The 40th anniversary of man's first footstep on the Moon is next Tuesday, but Archive Hour (Saturday, Radio 4) got in a bit early with Edwin Eugene “Buzz” Aldrin's memories of being the second first-footer. Just as well - have you heard Neil Armstrong talk? A computer program with a pulse. He could read poetry and make it sound like a technical manual - in fact, he did.

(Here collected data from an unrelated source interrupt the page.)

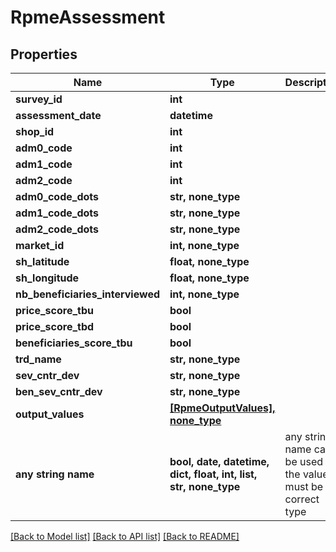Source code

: # RpmeAssessment


## Properties
Name | Type | Description | Notes
------------ | ------------- | ------------- | -------------
**survey_id** | **int** |  | [optional] 
**assessment_date** | **datetime** |  | [optional] 
**shop_id** | **int** |  | [optional] 
**adm0_code** | **int** |  | [optional] 
**adm1_code** | **int** |  | [optional] 
**adm2_code** | **int** |  | [optional] 
**adm0_code_dots** | **str, none_type** |  | [optional] 
**adm1_code_dots** | **str, none_type** |  | [optional] 
**adm2_code_dots** | **str, none_type** |  | [optional] 
**market_id** | **int, none_type** |  | [optional] 
**sh_latitude** | **float, none_type** |  | [optional] 
**sh_longitude** | **float, none_type** |  | [optional] 
**nb_beneficiaries_interviewed** | **int, none_type** |  | [optional] 
**price_score_tbu** | **bool** |  | [optional] 
**price_score_tbd** | **bool** |  | [optional] 
**beneficiaries_score_tbu** | **bool** |  | [optional] 
**trd_name** | **str, none_type** |  | [optional] 
**sev_cntr_dev** | **str, none_type** |  | [optional] 
**ben_sev_cntr_dev** | **str, none_type** |  | [optional] 
**output_values** | [**[RpmeOutputValues], none_type**](RpmeOutputValues.md) |  | [optional] 
**any string name** | **bool, date, datetime, dict, float, int, list, str, none_type** | any string name can be used but the value must be the correct type | [optional]

[[Back to Model list]](../README.md#documentation-for-models) [[Back to API list]](../README.md#documentation-for-api-endpoints) [[Back to README]](../README.md)


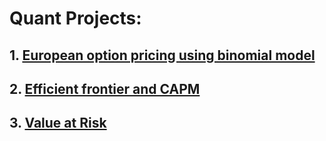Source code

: # Quant Projects:



## 1. [European option pricing using binomial model](https://github.com/nirmalkotal/quant-projects/blob/main/notebook/European%20option%20pricing%20using%20binomial%20model.ipynb)

## 2. [Efficient frontier and CAPM](https://github.com/nirmalkotal/quant-projects/blob/main/notebook/efficient%20frontier%20and%20CAPM.ipynb)

## 3. [Value at Risk](https://github.com/nirmalkotal/quant-projects/blob/main/notebook/VaR.ipynb)

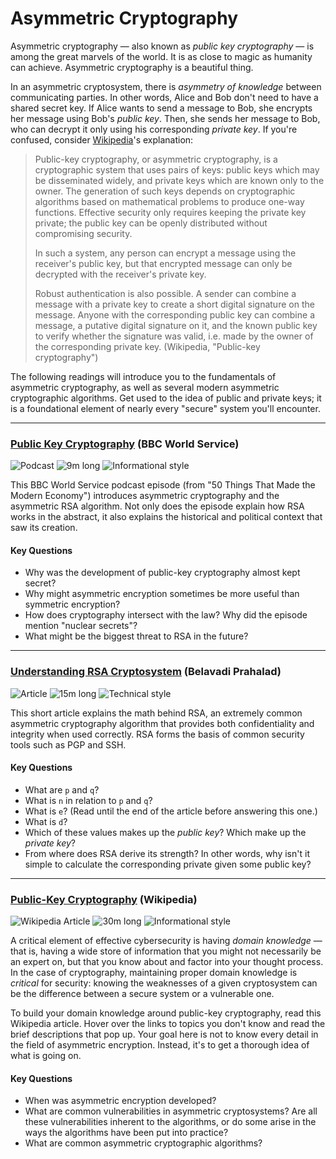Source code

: # Asymmetric Cryptography

Asymmetric cryptography &mdash; also known as _public key cryptography_ &mdash; is among the great marvels of the world. It is as close to magic as humanity can achieve. Asymmetric cryptography is a beautiful thing.

In an asymmetric cryptosystem, there is _asymmetry of knowledge_ between communicating parties. In other words, Alice and Bob don't need to have a shared secret key. If Alice wants to send a message to Bob, she encrypts her message using Bob's _public key_. Then, she sends her message to Bob, who can decrypt it only using his corresponding _private key_. If you're confused, consider [Wikipedia](https://en.wikipedia.org/wiki/Public-key_cryptography)'s explanation:

> Public-key cryptography, or asymmetric cryptography, is a cryptographic system that uses pairs of keys: public keys which may be disseminated widely, and private keys which are known only to the owner. The generation of such keys depends on cryptographic algorithms based on mathematical problems to produce one-way functions. Effective security only requires keeping the private key private; the public key can be openly distributed without compromising security.
>
> In such a system, any person can encrypt a message using the receiver's public key, but that encrypted message can only be decrypted with the receiver's private key.
>
> Robust authentication is also possible. A sender can combine a message with a private key to create a short digital signature on the message. Anyone with the corresponding public key can combine a message, a putative digital signature on it, and the known public key to verify whether the signature was valid, i.e. made by the owner of the corresponding private key. (Wikipedia, "Public-key cryptography")

The following readings will introduce you to the fundamentals of asymmetric cryptography, as well as several modern asymmetric cryptographic algorithms. Get used to the idea of public and private keys; it is a foundational element of nearly every "secure" system you'll encounter.

---

### [Public Key Cryptography](https://www.bbc.co.uk/programmes/p04vqrwy) (BBC World Service)

![Podcast](https://img.shields.io/badge/Type-Podcast-success.svg)
![9m long](https://img.shields.io/badge/Duration-9m-yellow.svg)
![Informational style](https://img.shields.io/badge/Style-Informational-informational.svg)

This BBC World Service podcast episode (from "50 Things That Made the Modern Economy") introduces asymmetric cryptography and the asymmetric RSA algorithm. Not only does the episode explain how RSA works in the abstract, it also explains the historical and political context that saw its creation.

#### Key Questions

* Why was the development of public-key cryptography almost kept secret?
* Why might asymmetric encryption sometimes be more useful than symmetric encryption?
* How does cryptography intersect with the law? Why did the episode mention "nuclear secrets"?
* What might be the biggest threat to RSA in the future?

---

### [Understanding RSA Cryptosystem](https://medium.com/crypto-0-nite/understanding-rsa-cryptosystem-5e82af321cff) (Belavadi Prahalad)

![Article](https://img.shields.io/badge/Type-Article-success.svg)
![15m long](https://img.shields.io/badge/Duration-15m-yellow.svg)
![Technical style](https://img.shields.io/badge/Style-Technical-informational.svg)

This short article explains the math behind RSA, an extremely common asymmetric cryptography algorithm that provides both confidentiality and integrity when used correctly. RSA forms the basis of common security tools such as PGP and SSH.

#### Key Questions

* What are `p` and `q`?
* What is `n` in relation to `p` and `q`?
* What is `e`? (Read until the end of the article before answering this one.)
* What is `d`?
* Which of these values makes up the _public key_? Which make up the _private key_?
* From where does RSA derive its strength? In other words, why isn't it simple to calculate the corresponding private given some public key?

---

### [Public-Key Cryptography](https://en.wikipedia.org/wiki/Public-key_cryptography) (Wikipedia)

![Wikipedia Article](https://img.shields.io/badge/Type-Wikipedia-success.svg)
![30m long](https://img.shields.io/badge/Duration-30m-yellow.svg)
![Informational style](https://img.shields.io/badge/Style-Informational-informational.svg)

A critical element of effective cybersecurity is having _domain knowledge_ &mdash; that is, having a wide store of information that you might not necessarily be an expert on, but that you know about and factor into your thought process. In the case of cryptography, maintaining proper domain knowledge is _critical_ for security: knowing the weaknesses of a given cryptosystem can be the difference between a secure system or a vulnerable one.

To build your domain knowledge around public-key cryptography, read this Wikipedia article. Hover over the links to topics you don't know and read the brief descriptions that pop up. Your goal here is not to know every detail in the field of asymmetric encryption. Instead, it's to get a thorough idea of what is going on.

#### Key Questions

* When was asymmetric encryption developed?
* What are common vulnerabilities in asymmetric cryptosystems? Are all these vulnerabilities inherent to the algorithms, or do some arise in the ways the algorithms have been put into practice?
* What are common asymmetric cryptographic algorithms?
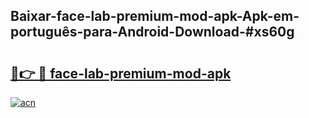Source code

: ## Baixar-face-lab-premium-mod-apk-Apk-em-português​-para-Android-Download-#xs60g

# <h2><a href="https://ainizakaria.my?title=face-lab-premium-mod-apk&ref=20M">🔗👉 🔴 face-lab-premium-mod-apk</a></h2>

[![acn](https://github.com/user-attachments/assets/0f9c940e-d8b0-45ae-aac7-cd30a18b3e1c)](https://ainizakaria.my?title=face-lab-premium-mod-apk&ref=20M)

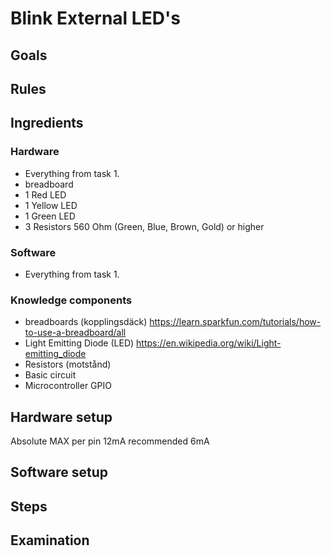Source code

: # Blink External LED's

## Goals

## Rules

## Ingredients

### Hardware
 * Everything from task 1.
 * breadboard
 * 1 Red LED
 * 1 Yellow LED
 * 1 Green LED
 * 3 Resistors 560 Ohm (Green, Blue, Brown, Gold) or higher
 
### Software 
 * Everything from task 1.

### Knowledge components
 * breadboards (kopplingsdäck) https://learn.sparkfun.com/tutorials/how-to-use-a-breadboard/all
 * Light Emitting Diode (LED) https://en.wikipedia.org/wiki/Light-emitting_diode
 * Resistors (motstånd)
 * Basic circuit
 * Microcontroller GPIO
 

## Hardware setup

Absolute MAX per pin 12mA
recommended 6mA 

## Software setup

## Steps

## Examination

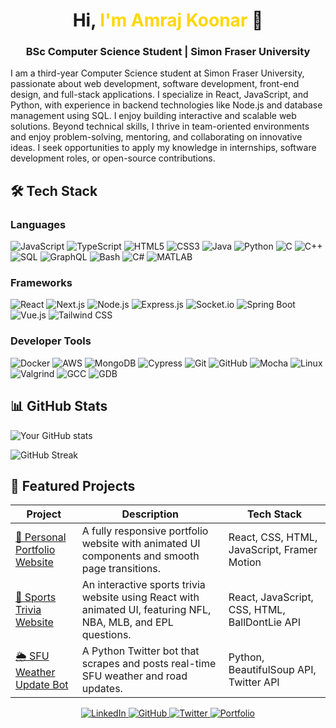 <h1 align="center">Hi, <span style="color:gold;">I'm Amraj Koonar</span> 👋</h1>

<h3 align="center">BSc Computer Science Student | Simon Fraser University</h3>

I am a third-year Computer Science student at Simon Fraser University, passionate about web development, software development, front-end design, and full-stack applications. I specialize in React, JavaScript, and Python, with experience in backend technologies like Node.js and database management using SQL. I enjoy building interactive and scalable web solutions. Beyond technical skills, I thrive in team-oriented environments and enjoy problem-solving, mentoring, and collaborating on innovative ideas. I seek opportunities to apply my knowledge in internships, software development roles, or open-source contributions.

## 🛠️ Tech Stack

### **Languages**
![JavaScript](https://img.shields.io/badge/JavaScript-F7DF1E?style=for-the-badge&logo=javascript&logoColor=black)
![TypeScript](https://img.shields.io/badge/TypeScript-3178C6?style=for-the-badge&logo=typescript&logoColor=white)
![HTML5](https://img.shields.io/badge/HTML5-E34F26?style=for-the-badge&logo=html5&logoColor=white)
![CSS3](https://img.shields.io/badge/CSS3-1572B6?style=for-the-badge&logo=css3&logoColor=white)
![Java](https://img.shields.io/badge/Java-007396?style=for-the-badge&logo=java&logoColor=white)
![Python](https://img.shields.io/badge/Python-3776AB?style=for-the-badge&logo=python&logoColor=white)
![C](https://img.shields.io/badge/C-00599C?style=for-the-badge&logo=c&logoColor=white)
![C++](https://img.shields.io/badge/C++-00599C?style=for-the-badge&logo=c%2B%2B&logoColor=white)
![SQL](https://img.shields.io/badge/PostgreSQL-4169E1?style=for-the-badge&logo=postgresql&logoColor=white)
![GraphQL](https://img.shields.io/badge/GraphQL-E10098?style=for-the-badge&logo=graphql&logoColor=white)
![Bash](https://img.shields.io/badge/Bash-121011?style=for-the-badge&logo=gnu-bash&logoColor=white)
![C#](https://img.shields.io/badge/C%23-239120?style=for-the-badge&logo=c-sharp&logoColor=white)
![MATLAB](https://img.shields.io/badge/MATLAB-0076A8?style=for-the-badge&logo=MathWorks&logoColor=white)


### **Frameworks**
![React](https://img.shields.io/badge/React-20232A?style=for-the-badge&logo=react&logoColor=61DAFB)
![Next.js](https://img.shields.io/badge/Next.js-000000?style=for-the-badge&logo=next.js&logoColor=white)
![Node.js](https://img.shields.io/badge/Node.js-339933?style=for-the-badge&logo=nodedotjs&logoColor=white)
![Express.js](https://img.shields.io/badge/Express.js-000000?style=for-the-badge&logo=express&logoColor=white)
![Socket.io](https://img.shields.io/badge/Socket.io-010101?style=for-the-badge&logo=socket.io&logoColor=white)
![Spring Boot](https://img.shields.io/badge/Spring_Boot-6DB33F?style=for-the-badge&logo=spring-boot&logoColor=white)
![Vue.js](https://img.shields.io/badge/Vue.js-35495E?style=for-the-badge&logo=vue.js&logoColor=4FC08D)
![Tailwind CSS](https://img.shields.io/badge/Tailwind_CSS-38B2AC?style=for-the-badge&logo=tailwind-css&logoColor=white)


### **Developer Tools**
![Docker](https://img.shields.io/badge/Docker-2496ED?style=for-the-badge&logo=docker&logoColor=white)
![AWS](https://img.shields.io/badge/AWS-232F3E?style=for-the-badge&logo=amazon-aws&logoColor=white)
![MongoDB](https://img.shields.io/badge/MongoDB-47A248?style=for-the-badge&logo=mongodb&logoColor=white)
![Cypress](https://img.shields.io/badge/Cypress-17202C?style=for-the-badge&logo=cypress&logoColor=white)
![Git](https://img.shields.io/badge/Git-F05032?style=for-the-badge&logo=git&logoColor=white)
![GitHub](https://img.shields.io/badge/GitHub-181717?style=for-the-badge&logo=github&logoColor=white)
![Mocha](https://img.shields.io/badge/Mocha-8D6748?style=for-the-badge&logo=mocha&logoColor=white)
![Linux](https://img.shields.io/badge/Linux-FCC624?style=for-the-badge&logo=linux&logoColor=black)
![Valgrind](https://img.shields.io/badge/Valgrind-3E8EDE?style=for-the-badge&logo=valgrind&logoColor=white)
![GCC](https://img.shields.io/badge/GCC-00599C?style=for-the-badge&logo=gnu&logoColor=white)
![GDB](https://img.shields.io/badge/GDB-00599C?style=for-the-badge&logo=gnu&logoColor=white)

## 📊 GitHub Stats
![Your GitHub stats](https://github-readme-stats.vercel.app/api?username=AmrajKoonar&show_icons=true&theme=tokyonight)

![GitHub Streak](https://github-readme-streak-stats.herokuapp.com/?user=AmrajKoonar&theme=tokyonight)

## 🚀 Featured Projects

| **Project** | **Description** | **Tech Stack** |
|------------|---------------|---------------|
| [🎨 Personal Portfolio Website](https://github.com/yourusername/portfolio) | A fully responsive portfolio website with animated UI components and smooth page transitions. | React, CSS, HTML, JavaScript, Framer Motion |
| [🏀 Sports Trivia Website](https://github.com/yourusername/sports-trivia) | An interactive sports trivia website using React with animated UI, featuring NFL, NBA, MLB, and EPL questions. | React, JavaScript, CSS, HTML, BallDontLie API |
| [🌦️ SFU Weather Update Bot](https://github.com/yourusername/sfu-weather-bot) | A Python Twitter bot that scrapes and posts real-time SFU weather and road updates. | Python, BeautifulSoup API, Twitter API |

<p align="center">
  <a href="https://www.linkedin.com/in/amraj-koonar/" target="_blank">
    <img src="https://img.shields.io/badge/LinkedIn-0A66C2?style=for-the-badge&logo=linkedin&logoColor=white" alt="LinkedIn">
  </a>
  <a href="https://github.com/amrajkoonar" target="_blank">
    <img src="https://img.shields.io/badge/GitHub-181717?style=for-the-badge&logo=github&logoColor=white" alt="GitHub">
  </a>
  <a href="https://twitter.com/amrajkoonar" target="_blank">
    <img src="https://img.shields.io/badge/Twitter-1DA1F2?style=for-the-badge&logo=twitter&logoColor=white" alt="Twitter">
  </a>
  <a href="https://amrajkoonar.github.io/" target="_blank">
    <img src="https://img.shields.io/badge/Portfolio-FF5722?style=for-the-badge&logo=web&logoColor=white" alt="Portfolio">
  </a>
</p>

We heard from the Apollo 11 wives - Nasa liked their astronauts to be married, it made them more grounded, ironically. Sadly they weren't identified, so we heard a succession of preternaturally calm now-elderly anonymous women complaining about not being able to afford to dress glamorously, the way the media wanted them to, on a military wife's pay. And of how, when they ran out of different ways to respond to the incessant question: “How do you feel?” they fell back on a little mantra: “Proud, thrilled and happy. It wouldn't have been too good to say: ‘I want him back right now.'”
But the major part of the hour was taken up with the final 40 minutes before the lunar module Eagle landed on the Moon. That was the one part they hadn't been able to practise, and the only way of learning what would happen in a landing was to land.
That was easier said than done. The lunar module detached three seconds late, and was thus three miles out of position when Armstrong took over the controls. In a moment that was pure Jules Verne, or perhaps Tintin, Aldrin spoke of Armstrong looking out of the window and checking what he could see against a lunar map - and the landmarks not being in the right place. Then the computer started sending alarm messages, and nobody knew why. They started to run out of fuel. They forged on. With a minute of fuel left, Armstrong was still looking for somewhere not littered with “car-sized boulders” to land. Thirty seconds later, mission control in Houston decided not to tell the astronauts they were nearly out of fuel because it might upset them. They made it with 15 seconds to spare.
Across the decades and the miles, the thrill was still there for us listening now, as we watched and listened back then. But with the added knowledge of just what they had done, in a spaceship held together with string and chewing gum by today's standards, flying by the seat of their pants and with the Right Stuff oozing from every pore.